I was actually feeling pretty cruddy about being a parent today when I realized I am acting toward my kids in much the same way God acts toward me.
WOW. Did that feel good or WHAT?
Let me cue this up:
Mike and a friend took all the kids to a soccer game this afternoon, leaving me and my friend's wife to "alone time".* At the end of the game, sweet friend asked about taking all the kids out for dinner. Seeing that the clock was about to struck six, Mike called me.

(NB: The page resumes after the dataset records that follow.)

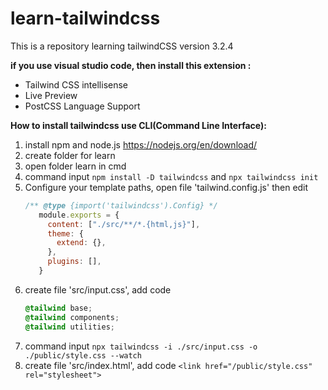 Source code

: # learn-tailwindcss
This is a repository learning tailwindCSS version 3.2.4

**if you use visual studio code, then install this extension :**
  - Tailwind CSS intellisense
  - Live Preview
  - PostCSS Language Support


**How to install tailwindcss use CLI(Command Line Interface):**
  1. install npm and node.js https://nodejs.org/en/download/
  2. create folder for learn
  3. open folder learn in cmd
  4. command input ```npm install -D tailwindcss``` and ```npx tailwindcss init```
  5. Configure your template paths, open file 'tailwind.config.js' then edit
     ```js
     /** @type {import('tailwindcss').Config} */
        module.exports = {
          content: ["./src/**/*.{html,js}"],
          theme: {
            extend: {},
          },
          plugins: [],
        }
        ```
  6. create file 'src/input.css', add code
      ```css
      @tailwind base;
      @tailwind components;
      @tailwind utilities;
      ```
  7. command input ```npx tailwindcss -i ./src/input.css -o ./public/style.css --watch```
  8. create file 'src/index.html', add code 
    ```<link href="/public/style.css" rel="stylesheet">```
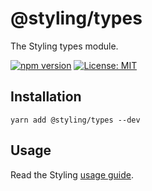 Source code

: # @styling/types

The Styling types module.

[![npm version](https://badge.fury.io/js/%40styling%2Ftypes.svg)](https://badge.fury.io/js/%40styling%2Ftypes)
[![License: MIT](https://img.shields.io/badge/License-MIT-yellow.svg)](LICENSE)

## Installation

```shell
yarn add @styling/types --dev
```

## Usage

Read the Styling [usage guide](../../README.md#usage).
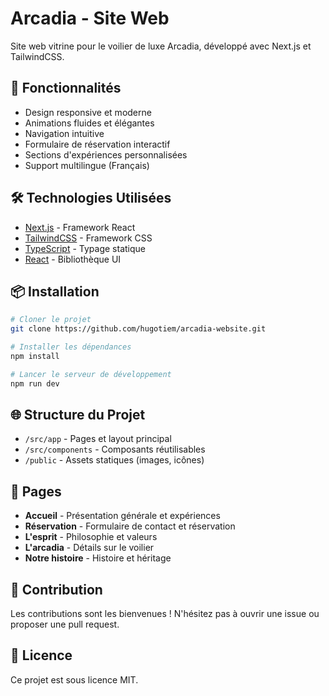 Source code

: # Arcadia - Site Web

Site web vitrine pour le voilier de luxe Arcadia, développé avec Next.js et TailwindCSS.

## 🚀 Fonctionnalités

- Design responsive et moderne
- Animations fluides et élégantes
- Navigation intuitive
- Formulaire de réservation interactif
- Sections d'expériences personnalisées
- Support multilingue (Français)

## 🛠 Technologies Utilisées

- [Next.js](https://nextjs.org/) - Framework React
- [TailwindCSS](https://tailwindcss.com/) - Framework CSS
- [TypeScript](https://www.typescriptlang.org/) - Typage statique
- [React](https://reactjs.org/) - Bibliothèque UI

## 📦 Installation

```bash
# Cloner le projet
git clone https://github.com/hugotiem/arcadia-website.git

# Installer les dépendances
npm install

# Lancer le serveur de développement
npm run dev
```

## 🌐 Structure du Projet

- `/src/app` - Pages et layout principal
- `/src/components` - Composants réutilisables
- `/public` - Assets statiques (images, icônes)

## 📱 Pages

- **Accueil** - Présentation générale et expériences
- **Réservation** - Formulaire de contact et réservation
- **L'esprit** - Philosophie et valeurs
- **L'arcadia** - Détails sur le voilier
- **Notre histoire** - Histoire et héritage

## 🤝 Contribution

Les contributions sont les bienvenues ! N'hésitez pas à ouvrir une issue ou proposer une pull request.

## 📄 Licence

Ce projet est sous licence MIT.
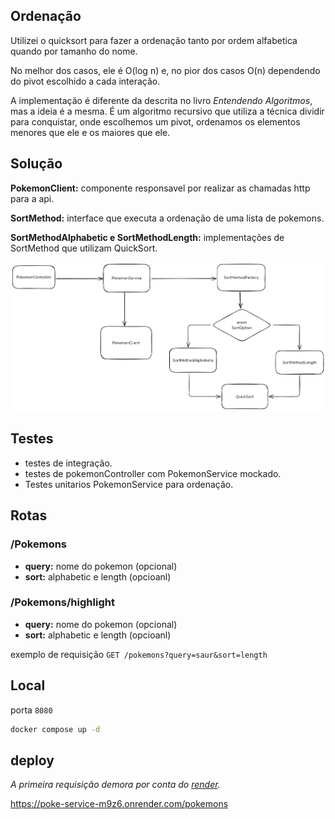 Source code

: ## Ordenação
Utilizei o quicksort para fazer a ordenação tanto por ordem alfabetica quando por tamanho do nome. 

No melhor dos casos, ele é O(log n) e, no pior dos casos O(n) dependendo do pivot escolhido a cada interação.

A implementação é diferente da descrita no livro *Entendendo Algoritmos*, mas a ideia é a mesma. É um algoritmo recursivo que utiliza a técnica dividir para conquistar, onde escolhemos um pivot, ordenamos os elementos menores que ele e os maiores que ele.

## Solução

**PokemonClient:** componente responsavel por realizar as chamadas http para a api.

**SortMethod:** interface que executa a ordenação de uma lista de pokemons.

**SortMethodAlphabetic e SortMethodLength:** implementações de SortMethod que utilizam QuickSort.

![diagrama](./diagrama.png)

## Testes
- testes de integração.
- testes de pokemonController com PokemonService mockado.
- Testes unitarios PokemonService para ordenação.

## Rotas
### /Pokemons
- **query:** nome do pokemon (opcional)
- **sort:** alphabetic e length (opcioanl)

### /Pokemons/highlight
- **query:** nome do pokemon (opcional)
- **sort:** alphabetic e length (opcioanl)

exemplo de requisição `GET /pokemons?query=saur&sort=length`

## Local
porta `8080`

```bash 
docker compose up -d
```

## deploy
*A primeira requisição demora por conta do [render](https://render.com/).* 

https://poke-service-m9z6.onrender.com/pokemons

I didn't exactly say "no", but I did remind Mike that the kids would have to be REALLY choosy about what they ate and that most places weren't going to meet their needs and, in fact, would serve food that would send them on a attentionless high. Plus, there was church in the morning, a mission's party at noon, and Halloween candy in the near future.**
He agreed. But the damage had already been done. The kids were already keyed up for dinner out.
I was hanging my head after hanging up thinking "I HATE being the bad guy. I hate being the one who says "no" to birthday cupcakes at 2pm and "no" to dinner out at 6pm."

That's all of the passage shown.